• [Exercise aim]: Which lines of the data below contain "implies"? Please show them all.

• [Supplied records]:

⁂

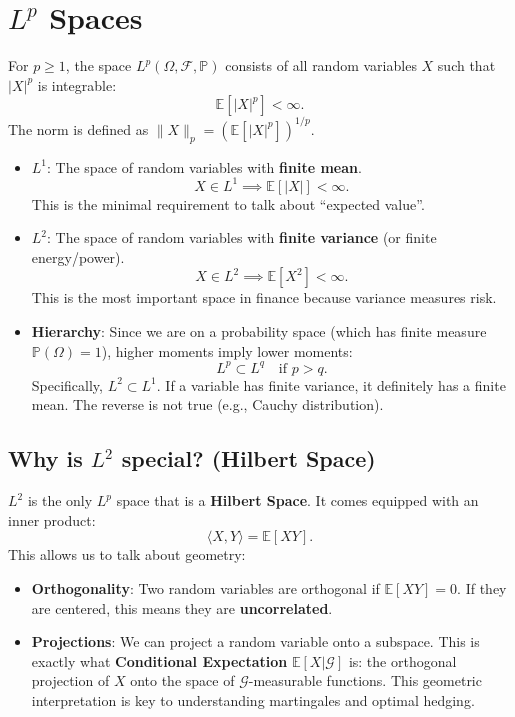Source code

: \section{\texorpdfstring{$L^p$}{Lp} Spaces}

\begin{definition}[$L^p$ Spaces]
For $p \geq 1$, the space $L^p(\Omega, \mathcal{F}, \mathbb{P})$ consists of all random variables $X$ such that $|X|^p$ is integrable:
\[
\mathbb{E}[|X|^p] < \infty.
\]
The norm is defined as $\|X\|_p = (\mathbb{E}[|X|^p])^{1/p}$.
\end{definition}

\begin{itemize}
    \item \textbf{$L^1$}: The space of random variables with \textbf{finite mean}.
    \[
    X \in L^1 \implies \mathbb{E}[|X|] < \infty.
    \]
    This is the minimal requirement to talk about ``expected value''.
    
    \item \textbf{$L^2$}: The space of random variables with \textbf{finite variance} (or finite energy/power).
    \[
    X \in L^2 \implies \mathbb{E}[X^2] < \infty.
    \]
    This is the most important space in finance because variance measures risk.
    \item \textbf{Hierarchy}: Since we are on a probability space (which has finite measure $\mathbb{P}(\Omega)=1$), higher moments imply lower moments:
    \[
    L^p \subset L^q \quad \text{if } p > q.
    \]
    Specifically, $L^2 \subset L^1$. If a variable has finite variance, it definitely has a finite mean. The reverse is not true (e.g., Cauchy distribution).
\end{itemize}

\subsection{Why is \texorpdfstring{$L^2$}{L2} special? (Hilbert Space)}
$L^2$ is the only $L^p$ space that is a \textbf{Hilbert Space}. It comes equipped with an inner product:
\[
\langle X, Y \rangle = \mathbb{E}[XY].
\]
This allows us to talk about geometry:
\begin{itemize}
    \item \textbf{Orthogonality}: Two random variables are orthogonal if $\mathbb{E}[XY] = 0$. If they are centered, this means they are \textbf{uncorrelated}.

    \item \textbf{Projections}: We can project a random variable onto a subspace. This is exactly what \textbf{Conditional Expectation} $\mathbb{E}[X|\mathcal{G}]$ is: the orthogonal projection of $X$ onto the space of $\mathcal{G}$-measurable functions. This geometric interpretation is key to understanding martingales and optimal hedging.
\end{itemize}

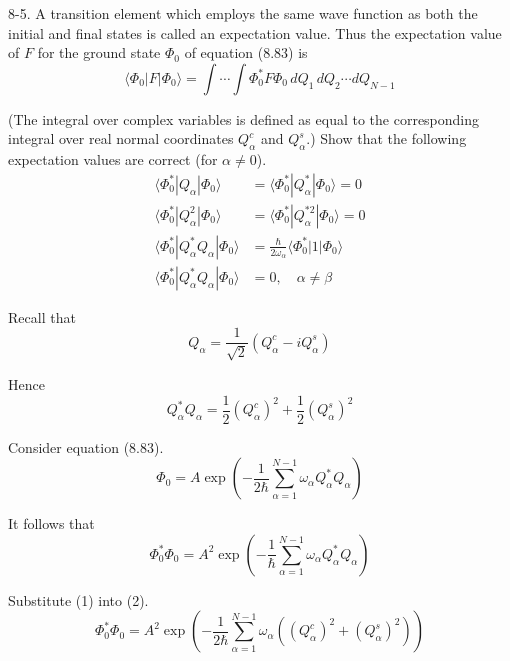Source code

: \documentclass[12pt]{article}
\begin{document}
8-5.
A transition element which employs the same wave
function as both the initial and final states is called an expectation value.
Thus the expectation value of $F$ for the ground state $\Phi_0$ of
equation (8.83) is
\begin{equation*}
\langle\Phi_0|F|\Phi_0\rangle
=\int\cdots\int
\Phi_0^*F\Phi_0\,dQ_1\,dQ_2\cdots dQ_{N-1}
\tag{8.84}
\end{equation*}

(The integral over complex variables is defined as equal to the
corresponding integral over real normal coordinates $Q_\alpha^c$
and $Q_\alpha^s$.)
Show that the following expectation values are correct (for $\alpha\ne0$).
\begin{equation*}
\begin{aligned}
\langle\Phi_0^*|Q_\alpha|\Phi_0\rangle
&=\langle\Phi_0^*|Q_\alpha^*|\Phi_0\rangle=0
\\
\langle\Phi_0^*|Q_\alpha^2|\Phi_0\rangle
&=\langle\Phi_0^*|Q_\alpha^{*2}|\Phi_0\rangle=0
\\
\langle\Phi_0^*|Q_\alpha^*Q_\alpha|\Phi_0\rangle
&=\frac{\hbar}{2\omega_\alpha}\langle\Phi_0^*|1|\Phi_0\rangle
\\
\langle\Phi_0^*|Q_\alpha^*Q_\alpha|\Phi_0\rangle&=0,\quad\alpha\ne\beta
\end{aligned}
\tag{8.85}
\end{equation*}

Recall that
\begin{equation*}
Q_\alpha=\frac{1}{\sqrt2}(Q_\alpha^c-iQ_\alpha^s)
\end{equation*}

Hence
\begin{equation*}
Q_\alpha^*Q_\alpha=\frac{1}{2}(Q_\alpha^c)^2+\frac{1}{2}(Q_\alpha^s)^2
\tag{1}
\end{equation*}

Consider equation (8.83).
\begin{equation*}
\Phi_0=A\exp\left(
-\frac{1}{2\hbar}
\sum_{\alpha=1}^{N-1}
\omega_\alpha Q_\alpha^*Q_\alpha
\right)
\tag{8.83}
\end{equation*}

It follows that
\begin{equation*}
\Phi_0^*\Phi_0
=A^2
\exp\left(
-\frac{1}{\hbar}
\sum_{\alpha=1}^{N-1}
\omega_\alpha Q_\alpha^*Q_\alpha
\right)
\tag{2}
\end{equation*}

Substitute (1) into (2).
\begin{equation*}
\Phi_0^*\Phi_0
=A^2\exp\left(
-\frac{1}{2\hbar}
\sum_{\alpha=1}^{N-1}
\omega_\alpha\left((Q_\alpha^c)^2+(Q_\alpha^s)^2\right)
\right)
\end{equation*}
\end{document}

⁂

• [Reply]:
    X \in L^1 \implies \mathbb{E}[|X|] < \infty.
    X \in L^2 \implies \mathbb{E}[X^2] < \infty.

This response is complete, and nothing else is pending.